- _What you should do_: Without including any images, output the listing below exactly.

○ ○ ○ ○ ○ ○ ○

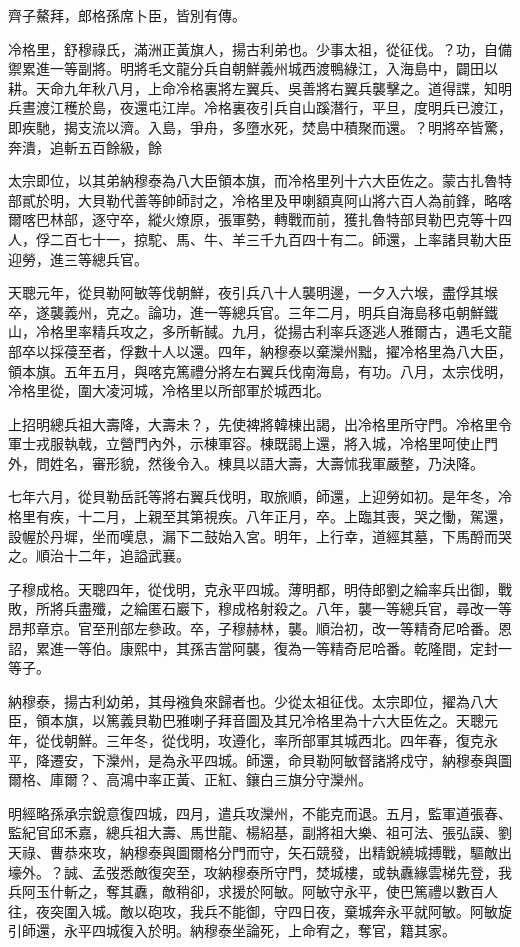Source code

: \begin{pinyinscope}
齊子鰲拜，郎格孫席卜臣，皆別有傳。

冷格里，舒穆祿氏，滿洲正黃旗人，揚古利弟也。少事太祖，從征伐。？功，自備禦累進一等副將。明將毛文龍分兵自朝鮮義州城西渡鴨綠江，入海島中，闢田以耕。天命九年秋八月，上命冷格裏將左翼兵、吳善將右翼兵襲擊之。道得諜，知明兵晝渡江穫於島，夜還屯江岸。冷格裏夜引兵自山蹊潛行，平旦，度明兵已渡江，即疾馳，揭支流以濟。入島，爭舟，多墮水死，焚島中積聚而還。？明將卒皆驚，奔潰，追斬五百餘級，餘

太宗即位，以其弟納穆泰為八大臣領本旗，而冷格里列十六大臣佐之。蒙古扎魯特部貳於明，大貝勒代善等帥師討之，冷格里及甲喇額真阿山將六百人為前鋒，略喀爾喀巴林部，逐守卒，縱火燎原，張軍勢，轉戰而前，獲扎魯特部貝勒巴克等十四人，俘二百七十一，掠駝、馬、牛、羊三千九百四十有二。師還，上率諸貝勒大臣迎勞，進三等總兵官。

天聰元年，從貝勒阿敏等伐朝鮮，夜引兵八十人襲明邊，一夕入六堠，盡俘其堠卒，遂襲義州，克之。論功，進一等總兵官。三年二月，明兵自海島移屯朝鮮鐵山，冷格里率精兵攻之，多所斬馘。九月，從揚古利率兵逐逃人雅爾古，遇毛文龍部卒以採葠至者，俘數十人以還。四年，納穆泰以棄灤州黜，擢冷格里為八大臣，領本旗。五年五月，與喀克篤禮分將左右翼兵伐南海島，有功。八月，太宗伐明，冷格里從，圍大凌河城，冷格里以所部軍於城西北。

上招明總兵祖大壽降，大壽未？，先使裨將韓棟出謁，出冷格里所守門。冷格里令軍士戎服執戟，立營門內外，示棟軍容。棟既謁上還，將入城，冷格里呵使止門外，問姓名，審形貌，然後令入。棟具以語大壽，大壽怵我軍嚴整，乃決降。

七年六月，從貝勒岳託等將右翼兵伐明，取旅順，師還，上迎勞如初。是年冬，冷格里有疾，十二月，上親至其第視疾。八年正月，卒。上臨其喪，哭之慟，駕還，設幄於丹墀，坐而嘆息，漏下二鼓始入宮。明年，上行幸，道經其墓，下馬酹而哭之。順治十二年，追謚武襄。

子穆成格。天聰四年，從伐明，克永平四城。薄明都，明侍郎劉之綸率兵出御，戰敗，所將兵盡殲，之綸匿石巖下，穆成格射殺之。八年，襲一等總兵官，尋改一等昂邦章京。官至刑部左參政。卒，子穆赫林，襲。順治初，改一等精奇尼哈番。恩詔，累進一等伯。康熙中，其孫吉當阿襲，復為一等精奇尼哈番。乾隆間，定封一等子。

納穆泰，揚古利幼弟，其母襁負來歸者也。少從太祖征伐。太宗即位，擢為八大臣，領本旗，以篤義貝勒巴雅喇子拜音圖及其兄冷格里為十六大臣佐之。天聰元年，從伐朝鮮。三年冬，從伐明，攻遵化，率所部軍其城西北。四年春，復克永平，降遷安，下灤州，是為永平四城。師還，命貝勒阿敏督諸將戍守，納穆泰與圖爾格、庫爾？、高鴻中率正黃、正紅、鑲白三旗分守灤州。

明經略孫承宗銳意復四城，四月，遣兵攻灤州，不能克而退。五月，監軍道張春、監紀官邱禾嘉，總兵祖大壽、馬世龍、楊紹基，副將祖大樂、祖可法、張弘謨、劉天祿、曹恭來攻，納穆泰與圖爾格分門而守，矢石競發，出精銳繞城搏戰，驅敵出壕外。？誠、孟弢悉敵復突至，攻納穆泰所守門，焚城樓，或執纛緣雲梯先登，我兵阿玉什斬之，奪其纛，敵稍卻，求援於阿敏。阿敏守永平，使巴篤禮以數百人往，夜突圍入城。敵以砲攻，我兵不能御，守四日夜，棄城奔永平就阿敏。阿敏旋引師還，永平四城復入於明。納穆泰坐論死，上命宥之，奪官，籍其家。


\end{pinyinscope}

○ ○ ○ ○ ○ ○ ○

- _Written answer_:
Source code

: \begin{pinyinscope}
齊子鰲拜，郎格孫席卜臣，皆別有傳。

冷格里，舒穆祿氏，滿洲正黃旗人，揚古利弟也。少事太祖，從征伐。？功，自備禦累進一等副將。明將毛文龍分兵自朝鮮義州城西渡鴨綠江，入海島中，闢田以耕。天命九年秋八月，上命冷格裏將左翼兵、吳善將右翼兵襲擊之。道得諜，知明兵晝渡江穫於島，夜還屯江岸。冷格裏夜引兵自山蹊潛行，平旦，度明兵已渡江，即疾馳，揭支流以濟。入島，爭舟，多墮水死，焚島中積聚而還。？明將卒皆驚，奔潰，追斬五百餘級，餘

太宗即位，以其弟納穆泰為八大臣領本旗，而冷格里列十六大臣佐之。蒙古扎魯特部貳於明，大貝勒代善等帥師討之，冷格里及甲喇額真阿山將六百人為前鋒，略喀爾喀巴林部，逐守卒，縱火燎原，張軍勢，轉戰而前，獲扎魯特部貝勒巴克等十四人，俘二百七十一，掠駝、馬、牛、羊三千九百四十有二。師還，上率諸貝勒大臣迎勞，進三等總兵官。

天聰元年，從貝勒阿敏等伐朝鮮，夜引兵八十人襲明邊，一夕入六堠，盡俘其堠卒，遂襲義州，克之。論功，進一等總兵官。三年二月，明兵自海島移屯朝鮮鐵山，冷格里率精兵攻之，多所斬馘。九月，從揚古利率兵逐逃人雅爾古，遇毛文龍部卒以採葠至者，俘數十人以還。四年，納穆泰以棄灤州黜，擢冷格里為八大臣，領本旗。五年五月，與喀克篤禮分將左右翼兵伐南海島，有功。八月，太宗伐明，冷格里從，圍大凌河城，冷格里以所部軍於城西北。

上招明總兵祖大壽降，大壽未？，先使裨將韓棟出謁，出冷格里所守門。冷格里令軍士戎服執戟，立營門內外，示棟軍容。棟既謁上還，將入城，冷格里呵使止門外，問姓名，審形貌，然後令入。棟具以語大壽，大壽怵我軍嚴整，乃決降。

七年六月，從貝勒岳託等將右翼兵伐明，取旅順，師還，上迎勞如初。是年冬，冷格里有疾，十二月，上親至其第視疾。八年正月，卒。上臨其喪，哭之慟，駕還，設幄於丹墀，坐而嘆息，漏下二鼓始入宮。明年，上行幸，道經其墓，下馬酹而哭之。順治十二年，追謚武襄。

子穆成格。天聰四年，從伐明，克永平四城。薄明都，明侍郎劉之綸率兵出御，戰敗，所將兵盡殲，之綸匿石巖下，穆成格射殺之。八年，襲一等總兵官，尋改一等昂邦章京。官至刑部左參政。卒，子穆赫林，襲。順治初，改一等精奇尼哈番。恩詔，累進一等伯。康熙中，其孫吉當阿襲，復為一等精奇尼哈番。乾隆間，定封一等子。

納穆泰，揚古利幼弟，其母襁負來歸者也。少從太祖征伐。太宗即位，擢為八大臣，領本旗，以篤義貝勒巴雅喇子拜音圖及其兄冷格里為十六大臣佐之。天聰元年，從伐朝鮮。三年冬，從伐明，攻遵化，率所部軍其城西北。四年春，復克永平，降遷安，下灤州，是為永平四城。師還，命貝勒阿敏督諸將戍守，納穆泰與圖爾格、庫爾？、高鴻中率正黃、正紅、鑲白三旗分守灤州。

明經略孫承宗銳意復四城，四月，遣兵攻灤州，不能克而退。五月，監軍道張春、監紀官邱禾嘉，總兵祖大壽、馬世龍、楊紹基，副將祖大樂、祖可法、張弘謨、劉天祿、曹恭來攻，納穆泰與圖爾格分門而守，矢石競發，出精銳繞城搏戰，驅敵出壕外。？誠、孟弢悉敵復突至，攻納穆泰所守門，焚城樓，或執纛緣雲梯先登，我兵阿玉什斬之，奪其纛，敵稍卻，求援於阿敏。阿敏守永平，使巴篤禮以數百人往，夜突圍入城。敵以砲攻，我兵不能御，守四日夜，棄城奔永平就阿敏。阿敏旋引師還，永平四城復入於明。納穆泰坐論死，上命宥之，奪官，籍其家。


\end{pinyinscope}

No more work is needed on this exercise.